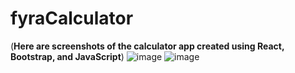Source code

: # fyraCalculator
(**Here are screenshots of the calculator app created using React, Bootstrap, and JavaScript**)
![image](https://github.com/saimsiddiqui8/fyraCalculator/assets/106109352/2d5a3538-8bbe-4a82-a552-17a643a21cb0)
![image](https://github.com/saimsiddiqui8/fyraCalculator/assets/106109352/4f28acc2-5112-41af-b400-53e1ae48a265)
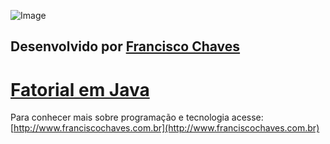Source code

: ![Image](https://franciscojava.files.wordpress.com/2016/11/n-fatorial1.png?w=620)

## Desenvolvido por [Francisco Chaves](http://www.franciscochaves.com.br)

# [Fatorial em Java](https://franciscojava.wordpress.com/2017/01/04/fatorial-em-java/)

Para conhecer mais sobre programação e tecnologia acesse: [http://www.franciscochaves.com.br](http://www.franciscochaves.com.br)
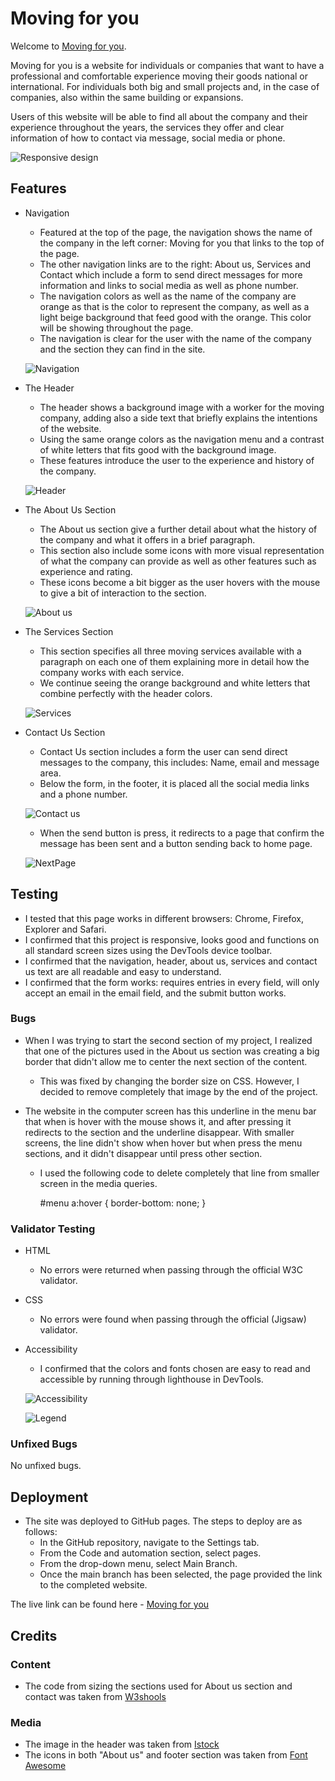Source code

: # Moving for you 

Welcome to [Moving for you](https://saracandela.github.io/moving-for-you/).

Moving for you is a website for individuals or companies that want to have a professional and comfortable experience moving their goods national or international. For individuals both big and small projects and, in the case of companies, also within the same building or expansions. 

Users of this website will be able to find all about the company and their experience throughout the years, the services they offer and clear information of how to contact via message, social media or phone. 

![Responsive design](/assets/images/responsive-design.jpg)

## Features

* Navigation
    * Featured at the top of the page, the navigation shows the name of the company in the left corner: Moving for you that links to the top of the page.  
    * The other navigation links are to the right: About us, Services and Contact which include a form to send direct messages for more information and links to social media as well as phone number. 
    * The navigation colors as well as the name of the company are orange as that is the color to represent the company, as well as a light beige background that feed good with the orange. This color will be showing throughout the page.
    * The navigation is clear for the user with the name of the company and the section they can find in the site.  

    ![Navigation](/assets/images/moving-for-you-navigation.JPG)


* The Header
   * The header shows a background image with a worker for the moving company, adding also a side text that briefly explains the intentions of the website.
   * Using the same orange colors as the navigation menu and a contrast of white letters that fits good with the background image. 
   * These features introduce the user to the experience and history of the company. 

    ![Header](/assets/images/header.JPG)

* The About Us Section
   * The About us section give a further detail about what the history of the company and what it offers in a brief paragraph.
   * This section also include some icons with more visual representation of what the company can provide as well as other features such as experience and rating. 
   * These icons become a bit bigger as the user hovers with the mouse to give a bit of interaction to the section. 

    ![About us](/assets/images/about-us.JPG)

* The Services Section
   * This section specifies all three moving services available with a paragraph on each one of them explaining more in detail how the company works with each service. 
   * We continue seeing the orange background and white letters that combine perfectly with the header colors. 

   ![Services](/assets/images/services.JPG)

* Contact Us Section
   * Contact Us section includes a form the user can send direct messages to the company, this includes: Name, email and message area. 
   * Below the form, in the footer, it is placed all the social media links and a phone number. 

   ![Contact us](/assets/images/contact-us.JPG)

   * When the send button is press, it redirects to a page that confirm the message has been sent and a button sending back to home page.

   ![NextPage](/assets/images/nextpage.JPG) 

 ## Testing

* I tested that this page works in different browsers: Chrome, Firefox, Explorer and Safari. 
* I confirmed that this project is responsive, looks good and functions on all standard screen sizes using the DevTools device toolbar. 
* I confirmed that the navigation, header, about us, services and contact us text are all readable and easy to understand. 
* I confirmed that the form works: requires entries in every field, will only accept an email in the email field, and the submit button works. 

### Bugs
* When I was trying to start the second section of my project, I realized that one of the pictures used in the About us section was creating a big border that didn't allow me to center the next section of the content. 
    * This was fixed by changing the border size on CSS. However, I decided to remove completely that image by the end of the project.

* The website in the computer screen has this underline in the menu bar that when is hover with the mouse shows it, and after pressing it redirects to the section and the underline disappear. With smaller screens, the line didn't show when hover but when press the menu sections, and it didn't disappear until press other section. 
    * I used the following code to delete completely that line from smaller screen in the media queries.
       
        #menu a:hover {
        border-bottom: none;
    }
 

### Validator Testing 

* HTML
    * No errors were returned when passing through the official W3C validator. 
* CSS
    * No errors were found when passing through the official (Jigsaw) validator. 
* Accessibility 
   * I confirmed that the colors and fonts chosen are easy to read and accessible by running through lighthouse in DevTools. 

   
   ![Accessibility](/assets/images/accessibility.JPG) 

    ![Legend](/assets/images/legend.JPG) 


### Unfixed Bugs

No unfixed bugs.
    
## Deployment 

* The site was deployed to GitHub pages. The steps to deploy are as follows:
    * In the GitHub repository, navigate to the Settings tab.
    * From the Code and automation section, select pages.
    * From the drop-down menu, select Main Branch.
    * Once the main branch has been selected, the page provided the link to the completed website. 

The live link can be found here - [Moving for you](https://saracandela.github.io/moving-for-you/)

## Credits

### Content 

 * The code from sizing the sections used for About us section and contact was taken from [W3shools](https://w3schools.com)

### Media

* The image in the header was taken from [Istock](https://www.istockphoto.com/)
* The icons in both "About us" and footer section was taken from [Font Awesome](https://fontawesome.com/icons)



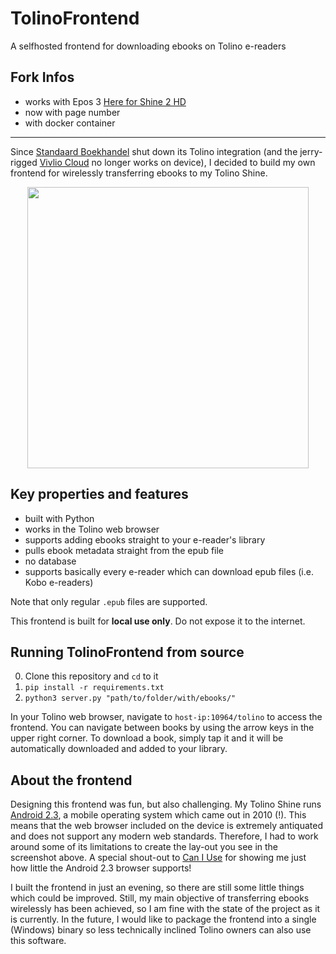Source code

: # TolinoFrontend
A selfhosted frontend for downloading ebooks on Tolino e-readers

## Fork Infos
- works with Epos 3 [Here for Shine 2 HD](https://github.com/DieSteinhose/TolinoFrontend/tree/shine2hd)
- now with page number
- with docker container

---

Since [Standaard Boekhandel](https://www.standaardboekhandel.be/) shut down its Tolino integration (and the jerry-rigged [Vivlio Cloud](https://www.standaardboekhandel.be/vivlio-e-readers/cloud) no longer works on device), I decided to build my own frontend for wirelessly transferring ebooks to my Tolino Shine.

<p align="center">
<img src="https://user-images.githubusercontent.com/84721952/178437501-3a5295ed-bfae-4233-b5bf-f61acd63967e.png" width="450px" height="">
</p>

## Key properties and features

* built with Python
* works in the Tolino web browser
* supports adding ebooks straight to your e-reader's library
* pulls ebook metadata straight from the epub file
* no database
* supports basically every e-reader which can download epub files (i.e. Kobo e-readers)

Note that only regular `.epub` files are supported.

This frontend is built for **local use only**. Do not expose it to the internet.

## Running TolinoFrontend from source

0. Clone this repository and `cd` to it
1. `pip install -r requirements.txt`
2. `python3 server.py "path/to/folder/with/ebooks/"`

In your Tolino web browser, navigate to `host-ip:10964/tolino` to access the frontend. You can navigate between books by using the arrow keys in the upper right corner. To download a book, simply tap it and it will be automatically downloaded and added to your library.

## About the frontend

Designing this frontend was fun, but also challenging. My Tolino Shine runs [Android 2.3](https://en.wikipedia.org/wiki/Android_Gingerbread), a mobile operating system which came out in 2010 (!). This means that the web browser included on the device is extremely antiquated and does not support any modern web standards. Therefore, I had to work around some of its limitations to create the lay-out you see in the screenshot above. A special shout-out to [Can I Use](http://caniuse.com/) for showing me just how little the Android 2.3 browser supports!

I built the frontend in just an evening, so there are still some little things which could be improved. Still, my main objective of transferring ebooks wirelessly has been achieved, so I am fine with the state of the project as it is currently. In the future, I would like to package the frontend into a single (Windows) binary so less technically inclined Tolino owners can also use this software.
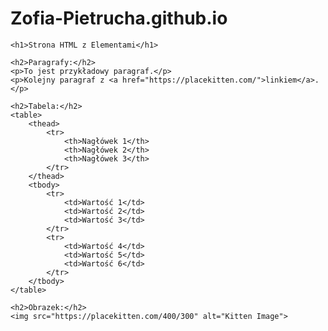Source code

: # Zofia-Pietrucha.github.io
<!DOCTYPE html>
<html lang="en">
<head>
    <meta charset="UTF-8">
    <meta name="viewport" content="width=device-width, initial-scale=1.0">
    <title>Przykładowa Strona HTML</title>
</head>
<body>

    <h1>Strona HTML z Elementami</h1>

    <h2>Paragrafy:</h2>
    <p>To jest przykładowy paragraf.</p>
    <p>Kolejny paragraf z <a href="https://placekitten.com/">linkiem</a>.</p>

    <h2>Tabela:</h2>
    <table>
        <thead>
            <tr>
                <th>Nagłówek 1</th>
                <th>Nagłówek 2</th>
                <th>Nagłówek 3</th>
            </tr>
        </thead>
        <tbody>
            <tr>
                <td>Wartość 1</td>
                <td>Wartość 2</td>
                <td>Wartość 3</td>
            </tr>
            <tr>
                <td>Wartość 4</td>
                <td>Wartość 5</td>
                <td>Wartość 6</td>
            </tr>
        </tbody>
    </table>

    <h2>Obrazek:</h2>
    <img src="https://placekitten.com/400/300" alt="Kitten Image">

</body>
</html>

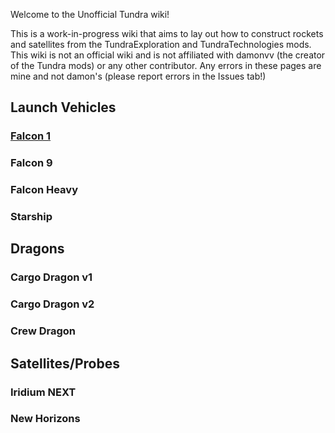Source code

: Welcome to the Unofficial Tundra wiki!

This is a work-in-progress wiki that aims to lay out how to construct rockets and satellites from the TundraExploration and TundraTechnologies mods. This wiki is not an official wiki and is not affiliated with damonvv (the creator of the Tundra mods) or any other contributor. Any errors in these pages are mine and not damon's (please report errors in the Issues tab!)


## Launch Vehicles
### [Falcon 1](https://github.com/FlightSimJeronimo/Unofficial-Tundra-Wiki/wiki/Falcon_1)
### Falcon 9
### Falcon Heavy
### Starship

## Dragons
### Cargo Dragon v1
### Cargo Dragon v2
### Crew Dragon

## Satellites/Probes
### Iridium NEXT
### New Horizons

-- -- --

• _PROBLEM REQUIREMENTS_: Filter the material above down to the lines that hold the word "every".

• _THE COMPLETED TASK_:
* I confirmed that the form works: requires entries in every field, will only accept an email in the email field, and the submit button works. 
* supports basically every e-reader which can download epub files (i.e. Kobo e-readers)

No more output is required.